Most patients with clear cell renal cell carcinoma (RCC) harbor inactivating mutations of the VHL gene. A UK Cancer Genome Project team has refined our understanding of the heterogeneous genetics of this malignancy by identifying inactivating mutations in genes that encode the histone-modification enzymes SETD2 and JARID1C (KDM5C). More than 3,500 protein-coding genes from 101 cases of clear cell RCC were sequenced. The findings indicate a key role for aberrant chromatin modification in human cancer.

The published evidence supporting laparoscopic surgery for localized renal cancer is of poor quality. This is the conclusion of a systematic review conducted by the Cochrane Collaboration. A comprehensive literature search failed to detect any randomized comparisons of open radical nephrectomy versus laparoscopic approaches, radiofrequency or cryoablation. Claims regarding advantages of laparoscopic surgery, such as hastened patient recovery and less blood loss, have been made on the basis of small, retrospective studies and case series.
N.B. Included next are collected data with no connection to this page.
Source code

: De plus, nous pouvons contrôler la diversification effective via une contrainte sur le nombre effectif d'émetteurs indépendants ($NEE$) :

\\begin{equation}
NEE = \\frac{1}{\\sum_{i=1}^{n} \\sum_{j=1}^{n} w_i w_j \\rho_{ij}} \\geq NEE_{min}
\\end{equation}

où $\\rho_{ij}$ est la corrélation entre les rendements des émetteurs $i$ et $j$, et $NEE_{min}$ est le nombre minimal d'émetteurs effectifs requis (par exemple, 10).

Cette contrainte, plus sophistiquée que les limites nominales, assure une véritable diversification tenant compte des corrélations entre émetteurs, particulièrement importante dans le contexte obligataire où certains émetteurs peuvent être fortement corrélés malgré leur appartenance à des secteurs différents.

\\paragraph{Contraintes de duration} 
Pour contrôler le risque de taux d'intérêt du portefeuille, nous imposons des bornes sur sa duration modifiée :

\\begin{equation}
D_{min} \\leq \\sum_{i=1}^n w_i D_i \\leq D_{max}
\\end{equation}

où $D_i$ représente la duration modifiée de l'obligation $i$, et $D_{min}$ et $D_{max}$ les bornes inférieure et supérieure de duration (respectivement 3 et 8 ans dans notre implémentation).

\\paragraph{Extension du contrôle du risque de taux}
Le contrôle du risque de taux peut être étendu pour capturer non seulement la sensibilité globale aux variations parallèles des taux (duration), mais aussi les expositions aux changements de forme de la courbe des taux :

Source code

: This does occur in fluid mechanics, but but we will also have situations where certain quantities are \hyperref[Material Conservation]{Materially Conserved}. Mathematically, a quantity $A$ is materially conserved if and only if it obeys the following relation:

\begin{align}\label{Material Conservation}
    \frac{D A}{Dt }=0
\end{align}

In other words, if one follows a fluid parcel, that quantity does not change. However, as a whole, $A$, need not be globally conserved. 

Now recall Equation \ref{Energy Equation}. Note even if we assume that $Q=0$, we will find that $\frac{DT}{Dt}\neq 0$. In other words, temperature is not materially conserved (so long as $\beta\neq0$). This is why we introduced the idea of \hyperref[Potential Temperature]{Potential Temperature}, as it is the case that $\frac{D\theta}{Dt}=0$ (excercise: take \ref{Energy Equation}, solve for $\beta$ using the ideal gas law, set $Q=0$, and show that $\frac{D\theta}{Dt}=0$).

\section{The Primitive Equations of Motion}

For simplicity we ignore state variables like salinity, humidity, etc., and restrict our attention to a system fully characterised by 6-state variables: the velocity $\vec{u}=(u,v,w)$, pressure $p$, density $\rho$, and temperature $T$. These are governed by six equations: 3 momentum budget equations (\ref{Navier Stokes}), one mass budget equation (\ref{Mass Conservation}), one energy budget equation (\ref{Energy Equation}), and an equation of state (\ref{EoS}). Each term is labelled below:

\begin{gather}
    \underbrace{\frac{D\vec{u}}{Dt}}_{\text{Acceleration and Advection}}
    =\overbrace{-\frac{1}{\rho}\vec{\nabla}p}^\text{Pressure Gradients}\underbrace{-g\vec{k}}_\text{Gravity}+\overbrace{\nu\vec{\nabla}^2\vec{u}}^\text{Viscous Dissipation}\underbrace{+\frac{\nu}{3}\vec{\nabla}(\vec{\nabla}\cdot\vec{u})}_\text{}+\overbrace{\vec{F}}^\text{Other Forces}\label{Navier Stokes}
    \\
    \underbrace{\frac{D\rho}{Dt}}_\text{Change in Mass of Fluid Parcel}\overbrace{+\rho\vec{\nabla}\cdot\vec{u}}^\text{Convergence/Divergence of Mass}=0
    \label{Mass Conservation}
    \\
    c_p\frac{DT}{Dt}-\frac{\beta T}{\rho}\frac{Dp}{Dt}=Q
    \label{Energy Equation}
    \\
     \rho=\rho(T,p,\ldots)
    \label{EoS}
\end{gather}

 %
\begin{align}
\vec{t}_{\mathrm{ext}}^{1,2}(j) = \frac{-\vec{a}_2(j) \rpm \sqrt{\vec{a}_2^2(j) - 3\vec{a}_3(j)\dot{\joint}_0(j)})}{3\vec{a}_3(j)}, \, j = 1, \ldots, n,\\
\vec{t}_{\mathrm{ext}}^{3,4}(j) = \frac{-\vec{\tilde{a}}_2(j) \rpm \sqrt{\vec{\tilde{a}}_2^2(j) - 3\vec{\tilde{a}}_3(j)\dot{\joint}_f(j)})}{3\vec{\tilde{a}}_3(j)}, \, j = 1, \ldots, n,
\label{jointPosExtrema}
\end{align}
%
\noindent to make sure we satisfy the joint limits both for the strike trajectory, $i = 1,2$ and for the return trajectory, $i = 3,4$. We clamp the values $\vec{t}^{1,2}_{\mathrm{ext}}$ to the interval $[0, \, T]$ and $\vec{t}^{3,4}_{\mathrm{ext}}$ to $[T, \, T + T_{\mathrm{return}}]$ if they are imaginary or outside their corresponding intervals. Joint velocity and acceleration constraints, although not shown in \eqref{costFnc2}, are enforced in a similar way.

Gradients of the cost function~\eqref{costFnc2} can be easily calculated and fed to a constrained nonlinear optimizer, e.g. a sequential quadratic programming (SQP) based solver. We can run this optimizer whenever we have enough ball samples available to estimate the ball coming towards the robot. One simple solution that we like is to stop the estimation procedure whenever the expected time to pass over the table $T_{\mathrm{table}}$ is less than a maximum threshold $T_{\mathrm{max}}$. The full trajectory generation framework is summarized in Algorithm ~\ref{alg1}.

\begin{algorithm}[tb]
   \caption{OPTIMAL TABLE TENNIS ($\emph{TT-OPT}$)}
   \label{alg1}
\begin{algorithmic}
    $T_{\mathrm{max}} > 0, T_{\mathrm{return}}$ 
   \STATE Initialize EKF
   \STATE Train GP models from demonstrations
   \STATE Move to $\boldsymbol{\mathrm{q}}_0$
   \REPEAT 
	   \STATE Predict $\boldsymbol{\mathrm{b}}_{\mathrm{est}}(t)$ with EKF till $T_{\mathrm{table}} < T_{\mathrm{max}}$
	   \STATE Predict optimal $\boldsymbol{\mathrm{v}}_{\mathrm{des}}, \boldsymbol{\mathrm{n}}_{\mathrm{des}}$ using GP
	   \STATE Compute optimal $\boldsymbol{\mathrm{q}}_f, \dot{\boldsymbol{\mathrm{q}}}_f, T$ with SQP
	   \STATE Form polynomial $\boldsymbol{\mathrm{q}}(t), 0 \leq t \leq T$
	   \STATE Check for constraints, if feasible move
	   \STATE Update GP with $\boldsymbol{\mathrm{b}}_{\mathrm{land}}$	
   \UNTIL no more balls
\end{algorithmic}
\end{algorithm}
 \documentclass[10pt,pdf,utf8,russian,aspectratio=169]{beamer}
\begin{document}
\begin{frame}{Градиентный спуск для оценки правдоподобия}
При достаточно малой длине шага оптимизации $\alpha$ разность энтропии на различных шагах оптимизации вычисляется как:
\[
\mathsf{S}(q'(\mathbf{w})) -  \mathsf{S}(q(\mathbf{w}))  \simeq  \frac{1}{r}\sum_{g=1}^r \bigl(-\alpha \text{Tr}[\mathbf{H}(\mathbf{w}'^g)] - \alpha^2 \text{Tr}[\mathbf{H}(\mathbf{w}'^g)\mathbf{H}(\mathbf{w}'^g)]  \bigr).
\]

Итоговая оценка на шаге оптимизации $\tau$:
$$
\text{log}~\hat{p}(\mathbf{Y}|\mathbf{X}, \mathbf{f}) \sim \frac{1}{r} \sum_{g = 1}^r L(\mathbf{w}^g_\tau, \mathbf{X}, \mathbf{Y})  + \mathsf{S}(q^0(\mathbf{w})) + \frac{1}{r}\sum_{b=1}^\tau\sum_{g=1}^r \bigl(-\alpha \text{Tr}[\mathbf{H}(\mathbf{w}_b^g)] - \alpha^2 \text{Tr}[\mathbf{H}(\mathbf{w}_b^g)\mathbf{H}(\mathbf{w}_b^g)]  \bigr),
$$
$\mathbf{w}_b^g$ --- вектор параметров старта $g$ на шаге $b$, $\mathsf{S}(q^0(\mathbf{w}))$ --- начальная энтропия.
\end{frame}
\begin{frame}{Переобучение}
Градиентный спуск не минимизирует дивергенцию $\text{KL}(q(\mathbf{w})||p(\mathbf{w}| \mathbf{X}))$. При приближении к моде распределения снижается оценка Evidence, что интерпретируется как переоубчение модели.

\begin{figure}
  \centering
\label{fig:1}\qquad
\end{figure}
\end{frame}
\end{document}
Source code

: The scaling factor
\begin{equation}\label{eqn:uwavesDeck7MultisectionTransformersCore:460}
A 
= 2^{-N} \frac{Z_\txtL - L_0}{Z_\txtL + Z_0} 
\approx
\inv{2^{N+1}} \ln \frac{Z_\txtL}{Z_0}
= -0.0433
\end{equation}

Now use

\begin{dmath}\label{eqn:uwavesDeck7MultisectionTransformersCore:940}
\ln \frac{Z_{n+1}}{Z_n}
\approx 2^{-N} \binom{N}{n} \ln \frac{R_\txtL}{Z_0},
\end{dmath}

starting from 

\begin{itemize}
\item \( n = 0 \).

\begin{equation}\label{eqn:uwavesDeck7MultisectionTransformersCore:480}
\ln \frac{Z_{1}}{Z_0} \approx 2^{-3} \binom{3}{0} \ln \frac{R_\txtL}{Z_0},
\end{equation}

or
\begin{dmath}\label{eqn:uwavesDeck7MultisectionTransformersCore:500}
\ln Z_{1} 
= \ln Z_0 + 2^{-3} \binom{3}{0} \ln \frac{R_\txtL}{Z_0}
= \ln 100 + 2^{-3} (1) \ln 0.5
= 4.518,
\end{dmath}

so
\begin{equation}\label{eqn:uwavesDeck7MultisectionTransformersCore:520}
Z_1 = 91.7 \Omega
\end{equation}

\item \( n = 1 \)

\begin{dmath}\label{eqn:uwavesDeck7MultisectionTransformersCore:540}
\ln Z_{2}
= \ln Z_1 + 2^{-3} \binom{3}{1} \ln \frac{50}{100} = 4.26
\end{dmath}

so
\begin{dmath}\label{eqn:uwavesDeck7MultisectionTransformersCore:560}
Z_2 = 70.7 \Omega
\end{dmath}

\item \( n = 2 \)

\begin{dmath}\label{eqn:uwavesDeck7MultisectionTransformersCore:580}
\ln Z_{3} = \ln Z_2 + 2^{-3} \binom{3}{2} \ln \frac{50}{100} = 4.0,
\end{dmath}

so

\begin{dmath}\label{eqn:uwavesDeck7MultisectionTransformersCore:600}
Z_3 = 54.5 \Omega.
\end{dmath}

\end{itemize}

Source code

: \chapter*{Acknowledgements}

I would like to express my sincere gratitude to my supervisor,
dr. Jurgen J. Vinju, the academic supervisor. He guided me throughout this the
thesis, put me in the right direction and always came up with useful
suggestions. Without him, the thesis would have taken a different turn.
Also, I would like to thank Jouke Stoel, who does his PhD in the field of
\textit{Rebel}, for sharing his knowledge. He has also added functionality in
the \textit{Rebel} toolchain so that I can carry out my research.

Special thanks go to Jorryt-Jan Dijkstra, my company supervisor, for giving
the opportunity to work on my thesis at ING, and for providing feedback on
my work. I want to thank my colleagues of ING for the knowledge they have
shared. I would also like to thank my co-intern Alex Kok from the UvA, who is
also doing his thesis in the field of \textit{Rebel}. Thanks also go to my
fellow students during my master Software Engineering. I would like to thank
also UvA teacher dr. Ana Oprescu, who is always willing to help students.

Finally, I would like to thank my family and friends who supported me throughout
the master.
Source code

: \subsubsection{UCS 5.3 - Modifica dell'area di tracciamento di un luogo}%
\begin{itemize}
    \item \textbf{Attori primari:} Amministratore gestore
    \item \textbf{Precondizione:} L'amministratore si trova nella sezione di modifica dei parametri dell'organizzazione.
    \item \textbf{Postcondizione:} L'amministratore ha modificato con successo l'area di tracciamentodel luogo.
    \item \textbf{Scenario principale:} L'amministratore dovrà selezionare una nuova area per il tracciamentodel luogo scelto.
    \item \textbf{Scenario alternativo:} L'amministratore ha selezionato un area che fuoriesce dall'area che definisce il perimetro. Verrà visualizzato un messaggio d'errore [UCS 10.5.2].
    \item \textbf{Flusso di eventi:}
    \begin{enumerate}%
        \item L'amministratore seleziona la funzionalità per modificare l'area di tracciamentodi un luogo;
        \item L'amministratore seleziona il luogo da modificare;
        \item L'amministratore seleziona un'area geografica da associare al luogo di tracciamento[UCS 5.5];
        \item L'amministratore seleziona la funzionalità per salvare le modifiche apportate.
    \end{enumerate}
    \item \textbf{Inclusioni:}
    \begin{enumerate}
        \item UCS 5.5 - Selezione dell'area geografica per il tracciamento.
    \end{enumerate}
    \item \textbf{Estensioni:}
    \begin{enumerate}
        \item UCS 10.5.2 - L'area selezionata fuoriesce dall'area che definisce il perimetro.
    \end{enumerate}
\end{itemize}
RCC patients with bilateral tumors, tumors >4 cm, or positive surgical margins should be monitored closely for ipsilateral recurrence after nephron-sparing surgery. These three independent predictive factors were identified during multivariate analysis of data from just over 800 nephron-sparing procedures. Hazard ratios for this relatively rare phenomenon (3.2% incidence in this retrospective study) were 6.3, 4.6 and 11.5 for bilaterality, size >4 cm, and positive margins, respectively.

A Spanish, multicenter, phase II study has provided preliminary confirmation of the superiority of 'chemo-switch' regimens for metastatic RCC. 40 treatment-naive patients with clear cell histology received six cycles of gemcitabine (1,000 mg/m2 on days 1 and 8), metronomic capecitabine (500 mg/m2 twice per day for 14 days) plus sorafenib (400 mg twice per day for 21 days), followed by sorafenib monotherapy. Median progression-free survival (11.1 months) and response (partial response in 20 patients, stable disease in 17) rates were superior to those reported previously for gemcitabine plus capecitabine only, and for sorafenib monotherapy.